__Assigned task__. Without the pictures, reproduce the entries below exactly.

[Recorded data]
☆ ☆ ☆ ☆

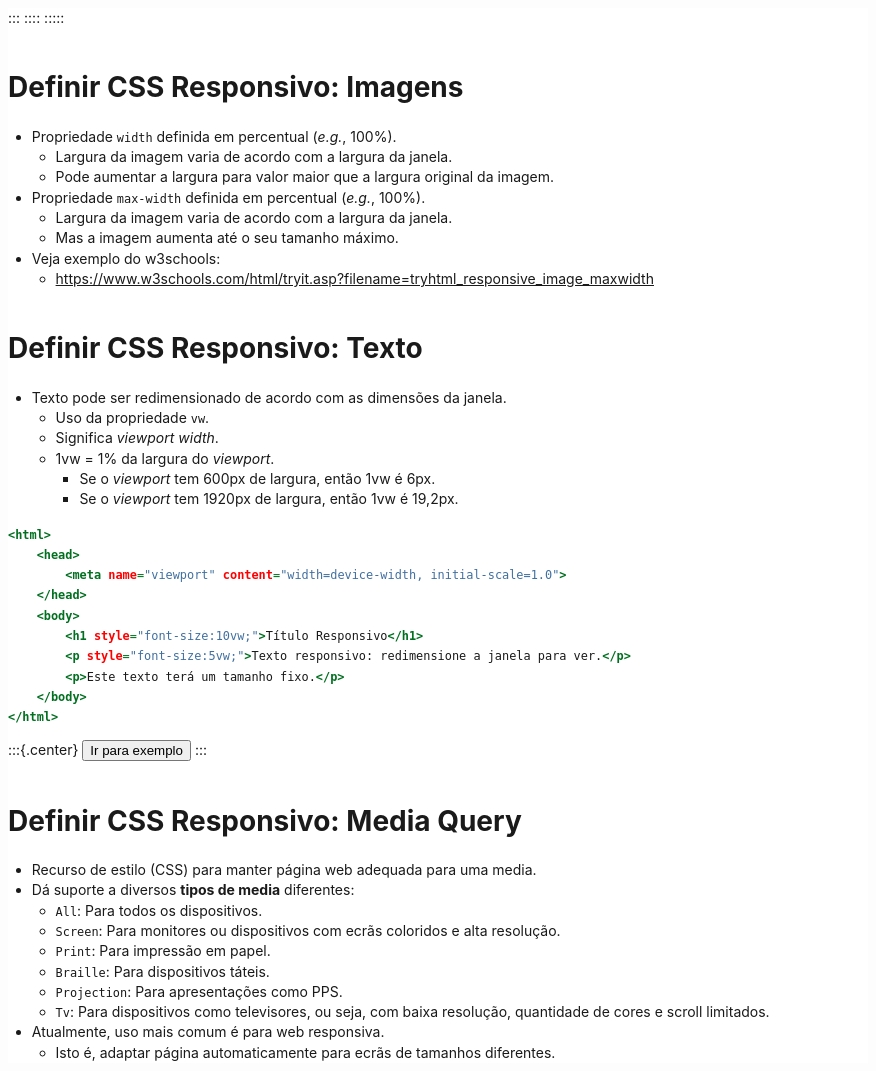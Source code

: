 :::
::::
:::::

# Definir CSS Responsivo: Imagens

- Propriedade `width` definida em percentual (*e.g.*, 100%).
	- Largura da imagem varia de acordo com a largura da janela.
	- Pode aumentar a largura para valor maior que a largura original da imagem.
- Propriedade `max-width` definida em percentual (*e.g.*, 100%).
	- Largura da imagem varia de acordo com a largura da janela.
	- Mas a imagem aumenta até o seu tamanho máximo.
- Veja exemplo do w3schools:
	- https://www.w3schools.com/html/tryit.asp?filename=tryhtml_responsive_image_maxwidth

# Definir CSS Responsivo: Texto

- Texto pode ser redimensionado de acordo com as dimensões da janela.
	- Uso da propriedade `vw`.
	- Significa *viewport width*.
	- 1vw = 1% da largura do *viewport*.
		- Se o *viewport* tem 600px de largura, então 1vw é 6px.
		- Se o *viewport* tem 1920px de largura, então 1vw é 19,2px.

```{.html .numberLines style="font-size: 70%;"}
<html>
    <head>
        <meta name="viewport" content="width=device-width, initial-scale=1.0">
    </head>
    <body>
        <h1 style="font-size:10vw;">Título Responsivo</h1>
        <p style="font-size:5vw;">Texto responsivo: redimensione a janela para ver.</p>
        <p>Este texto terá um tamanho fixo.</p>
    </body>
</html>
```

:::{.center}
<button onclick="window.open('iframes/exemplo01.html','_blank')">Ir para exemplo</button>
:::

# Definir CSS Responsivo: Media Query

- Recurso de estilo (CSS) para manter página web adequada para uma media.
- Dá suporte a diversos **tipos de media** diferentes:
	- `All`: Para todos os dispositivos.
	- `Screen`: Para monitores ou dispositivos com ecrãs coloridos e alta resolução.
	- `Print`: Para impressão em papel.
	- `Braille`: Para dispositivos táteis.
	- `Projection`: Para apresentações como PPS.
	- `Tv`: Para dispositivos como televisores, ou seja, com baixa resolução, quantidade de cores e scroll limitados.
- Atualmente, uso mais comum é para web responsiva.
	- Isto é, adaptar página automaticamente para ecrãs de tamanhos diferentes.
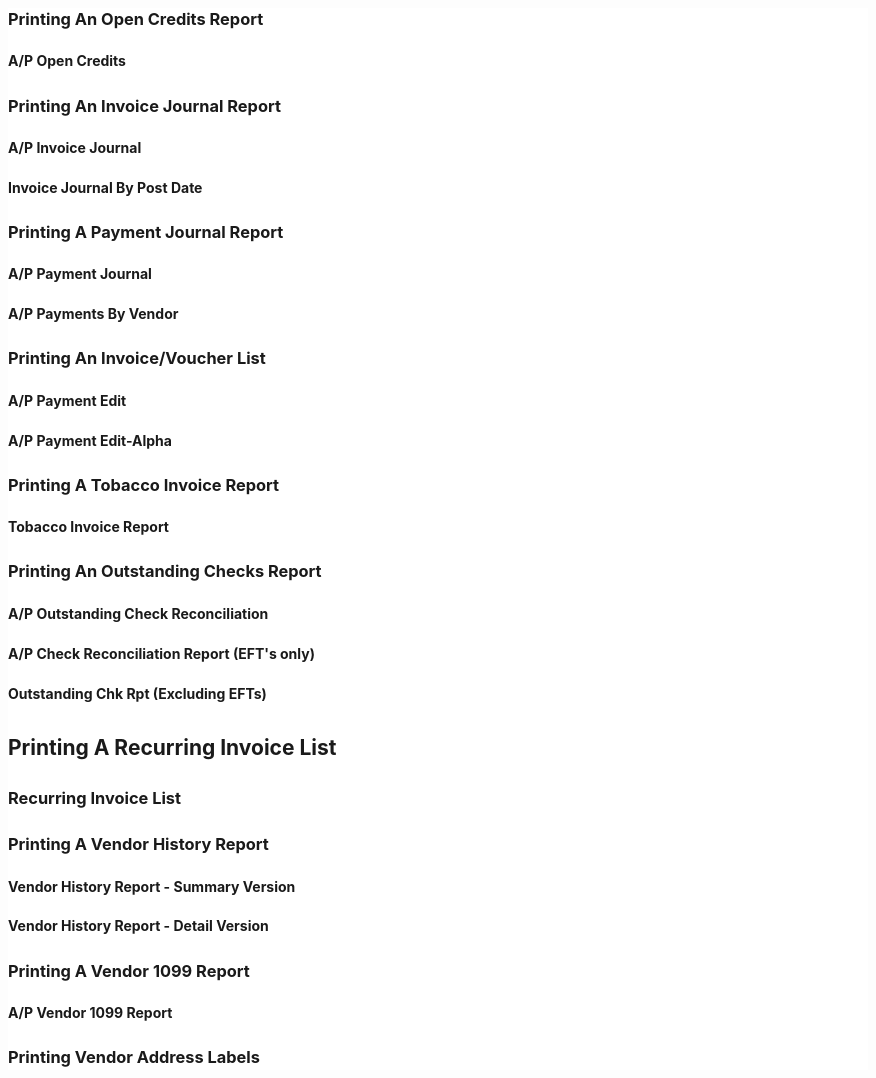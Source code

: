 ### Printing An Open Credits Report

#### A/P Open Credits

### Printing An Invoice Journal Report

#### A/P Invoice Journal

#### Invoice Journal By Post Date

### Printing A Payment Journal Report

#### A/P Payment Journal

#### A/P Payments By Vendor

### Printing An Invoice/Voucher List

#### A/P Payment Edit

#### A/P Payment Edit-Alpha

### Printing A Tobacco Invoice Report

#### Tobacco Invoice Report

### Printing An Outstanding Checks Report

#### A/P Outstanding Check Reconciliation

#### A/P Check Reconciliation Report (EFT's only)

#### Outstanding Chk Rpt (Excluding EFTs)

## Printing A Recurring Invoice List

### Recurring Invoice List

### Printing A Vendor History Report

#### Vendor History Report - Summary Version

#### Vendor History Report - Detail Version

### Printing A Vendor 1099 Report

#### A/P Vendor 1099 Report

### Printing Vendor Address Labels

☆ ☆ ☆ ☆

__Solution to this exercise__.
Source code

: :::
::::
:::::

# Definir CSS Responsivo: Imagens

- Propriedade `width` definida em percentual (*e.g.*, 100%).
	- Largura da imagem varia de acordo com a largura da janela.
	- Pode aumentar a largura para valor maior que a largura original da imagem.
- Propriedade `max-width` definida em percentual (*e.g.*, 100%).
	- Largura da imagem varia de acordo com a largura da janela.
	- Mas a imagem aumenta até o seu tamanho máximo.
- Veja exemplo do w3schools:
	- https://www.w3schools.com/html/tryit.asp?filename=tryhtml_responsive_image_maxwidth

# Definir CSS Responsivo: Texto

- Texto pode ser redimensionado de acordo com as dimensões da janela.
	- Uso da propriedade `vw`.
	- Significa *viewport width*.
	- 1vw = 1% da largura do *viewport*.
		- Se o *viewport* tem 600px de largura, então 1vw é 6px.
		- Se o *viewport* tem 1920px de largura, então 1vw é 19,2px.

```{.html .numberLines style="font-size: 70%;"}
<html>
    <head>
        <meta name="viewport" content="width=device-width, initial-scale=1.0">
    </head>
    <body>
        <h1 style="font-size:10vw;">Título Responsivo</h1>
        <p style="font-size:5vw;">Texto responsivo: redimensione a janela para ver.</p>
        <p>Este texto terá um tamanho fixo.</p>
    </body>
</html>
```

:::{.center}
<button onclick="window.open('iframes/exemplo01.html','_blank')">Ir para exemplo</button>
:::

# Definir CSS Responsivo: Media Query

- Recurso de estilo (CSS) para manter página web adequada para uma media.
- Dá suporte a diversos **tipos de media** diferentes:
	- `All`: Para todos os dispositivos.
	- `Screen`: Para monitores ou dispositivos com ecrãs coloridos e alta resolução.
	- `Print`: Para impressão em papel.
	- `Braille`: Para dispositivos táteis.
	- `Projection`: Para apresentações como PPS.
	- `Tv`: Para dispositivos como televisores, ou seja, com baixa resolução, quantidade de cores e scroll limitados.
- Atualmente, uso mais comum é para web responsiva.
	- Isto é, adaptar página automaticamente para ecrãs de tamanhos diferentes.
Source code

: ### Printing An Open Credits Report

#### A/P Open Credits

### Printing An Invoice Journal Report

#### A/P Invoice Journal

#### Invoice Journal By Post Date

### Printing A Payment Journal Report

#### A/P Payment Journal

#### A/P Payments By Vendor

### Printing An Invoice/Voucher List

#### A/P Payment Edit

#### A/P Payment Edit-Alpha

### Printing A Tobacco Invoice Report

#### Tobacco Invoice Report

### Printing An Outstanding Checks Report

#### A/P Outstanding Check Reconciliation

#### A/P Check Reconciliation Report (EFT's only)

#### Outstanding Chk Rpt (Excluding EFTs)

## Printing A Recurring Invoice List

### Recurring Invoice List

### Printing A Vendor History Report

#### Vendor History Report - Summary Version

#### Vendor History Report - Detail Version

### Printing A Vendor 1099 Report

#### A/P Vendor 1099 Report

### Printing Vendor Address Labels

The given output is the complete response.